**INPUT DATA:**
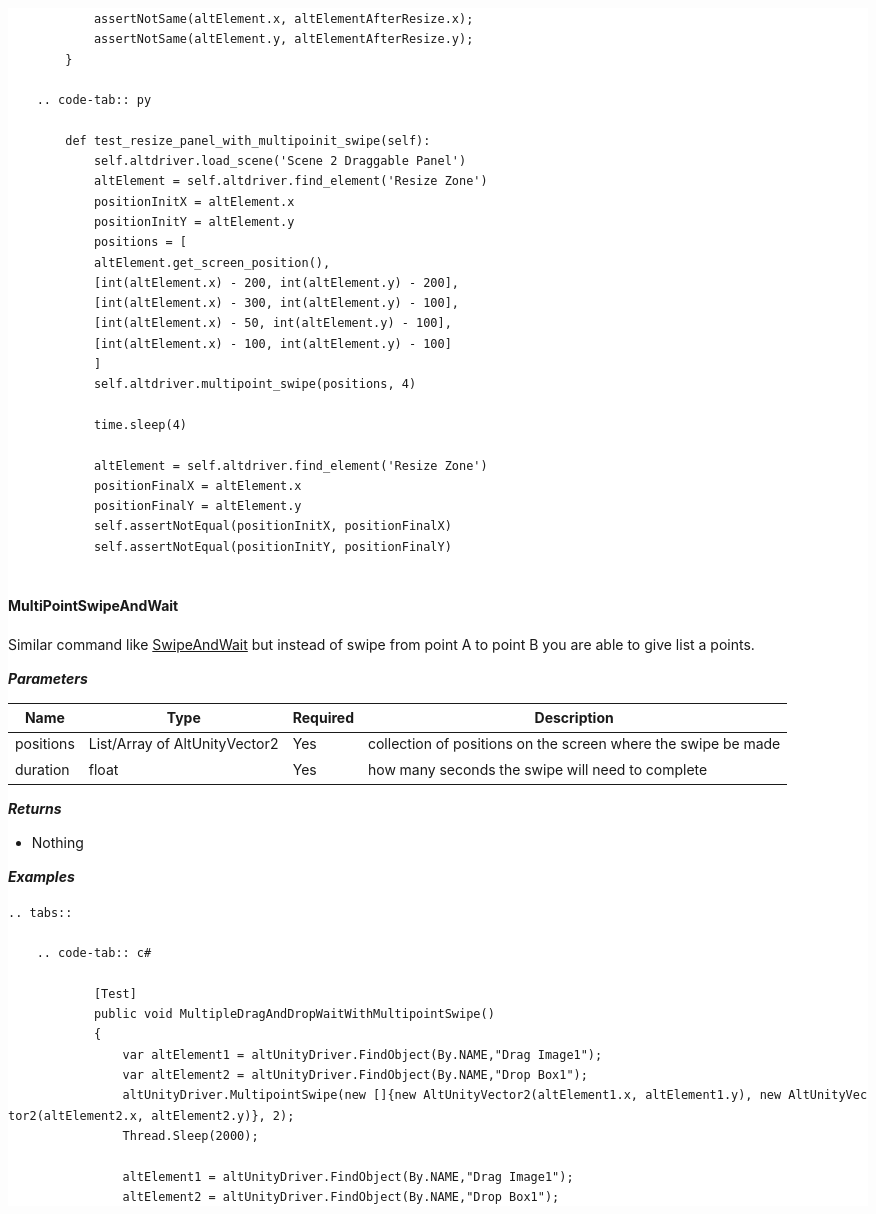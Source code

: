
 ```eval_rst
            assertNotSame(altElement.x, altElementAfterResize.x);
            assertNotSame(altElement.y, altElementAfterResize.y);
        }

    .. code-tab:: py

        def test_resize_panel_with_multipoinit_swipe(self):
            self.altdriver.load_scene('Scene 2 Draggable Panel')
            altElement = self.altdriver.find_element('Resize Zone')
            positionInitX = altElement.x
            positionInitY = altElement.y
            positions = [
            altElement.get_screen_position(),
            [int(altElement.x) - 200, int(altElement.y) - 200],
            [int(altElement.x) - 300, int(altElement.y) - 100],
            [int(altElement.x) - 50, int(altElement.y) - 100],
            [int(altElement.x) - 100, int(altElement.y) - 100]
            ]
            self.altdriver.multipoint_swipe(positions, 4)

            time.sleep(4)

            altElement = self.altdriver.find_element('Resize Zone')
            positionFinalX = altElement.x
            positionFinalY = altElement.y
            self.assertNotEqual(positionInitX, positionFinalX)
            self.assertNotEqual(positionInitY, positionFinalY)


```

#### MultiPointSwipeAndWait

Similar command like [SwipeAndWait](#swipeandwait) but instead of swipe from point A to point B you are able to give list a points.

**_Parameters_**

| Name      | Type                          | Required | Description                                                   |
| --------- | ----------------------------- | -------- | ------------------------------------------------------------- |
| positions | List/Array of AltUnityVector2 | Yes      | collection of positions on the screen where the swipe be made |
| duration  | float                         | Yes      | how many seconds the swipe will need to complete              |

**_Returns_**

-   Nothing

**_Examples_**

```eval_rst
.. tabs::

    .. code-tab:: c#

            [Test]
            public void MultipleDragAndDropWaitWithMultipointSwipe()
            {
                var altElement1 = altUnityDriver.FindObject(By.NAME,"Drag Image1");
                var altElement2 = altUnityDriver.FindObject(By.NAME,"Drop Box1");
                altUnityDriver.MultipointSwipe(new []{new AltUnityVector2(altElement1.x, altElement1.y), new AltUnityVector2(altElement2.x, altElement2.y)}, 2);
                Thread.Sleep(2000);

                altElement1 = altUnityDriver.FindObject(By.NAME,"Drag Image1");
                altElement2 = altUnityDriver.FindObject(By.NAME,"Drop Box1");
```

**HOW TO COMPLETE THIS TASK:**
Give every line above again exactly, with no pictures.

**RESULT OF THE EXERCISE:**
Source code

:
 ```eval_rst
            assertNotSame(altElement.x, altElementAfterResize.x);
            assertNotSame(altElement.y, altElementAfterResize.y);
        }

    .. code-tab:: py

        def test_resize_panel_with_multipoinit_swipe(self):
            self.altdriver.load_scene('Scene 2 Draggable Panel')
            altElement = self.altdriver.find_element('Resize Zone')
            positionInitX = altElement.x
            positionInitY = altElement.y
            positions = [
            altElement.get_screen_position(),
            [int(altElement.x) - 200, int(altElement.y) - 200],
            [int(altElement.x) - 300, int(altElement.y) - 100],
            [int(altElement.x) - 50, int(altElement.y) - 100],
            [int(altElement.x) - 100, int(altElement.y) - 100]
            ]
            self.altdriver.multipoint_swipe(positions, 4)

            time.sleep(4)

            altElement = self.altdriver.find_element('Resize Zone')
            positionFinalX = altElement.x
            positionFinalY = altElement.y
            self.assertNotEqual(positionInitX, positionFinalX)
            self.assertNotEqual(positionInitY, positionFinalY)


```

#### MultiPointSwipeAndWait

Similar command like [SwipeAndWait](#swipeandwait) but instead of swipe from point A to point B you are able to give list a points.

**_Parameters_**

| Name      | Type                          | Required | Description                                                   |
| --------- | ----------------------------- | -------- | ------------------------------------------------------------- |
| positions | List/Array of AltUnityVector2 | Yes      | collection of positions on the screen where the swipe be made |
| duration  | float                         | Yes      | how many seconds the swipe will need to complete              |

**_Returns_**

-   Nothing

**_Examples_**

```eval_rst
.. tabs::

    .. code-tab:: c#

            [Test]
            public void MultipleDragAndDropWaitWithMultipointSwipe()
            {
                var altElement1 = altUnityDriver.FindObject(By.NAME,"Drag Image1");
                var altElement2 = altUnityDriver.FindObject(By.NAME,"Drop Box1");
                altUnityDriver.MultipointSwipe(new []{new AltUnityVector2(altElement1.x, altElement1.y), new AltUnityVector2(altElement2.x, altElement2.y)}, 2);
                Thread.Sleep(2000);

                altElement1 = altUnityDriver.FindObject(By.NAME,"Drag Image1");
                altElement2 = altUnityDriver.FindObject(By.NAME,"Drop Box1");
```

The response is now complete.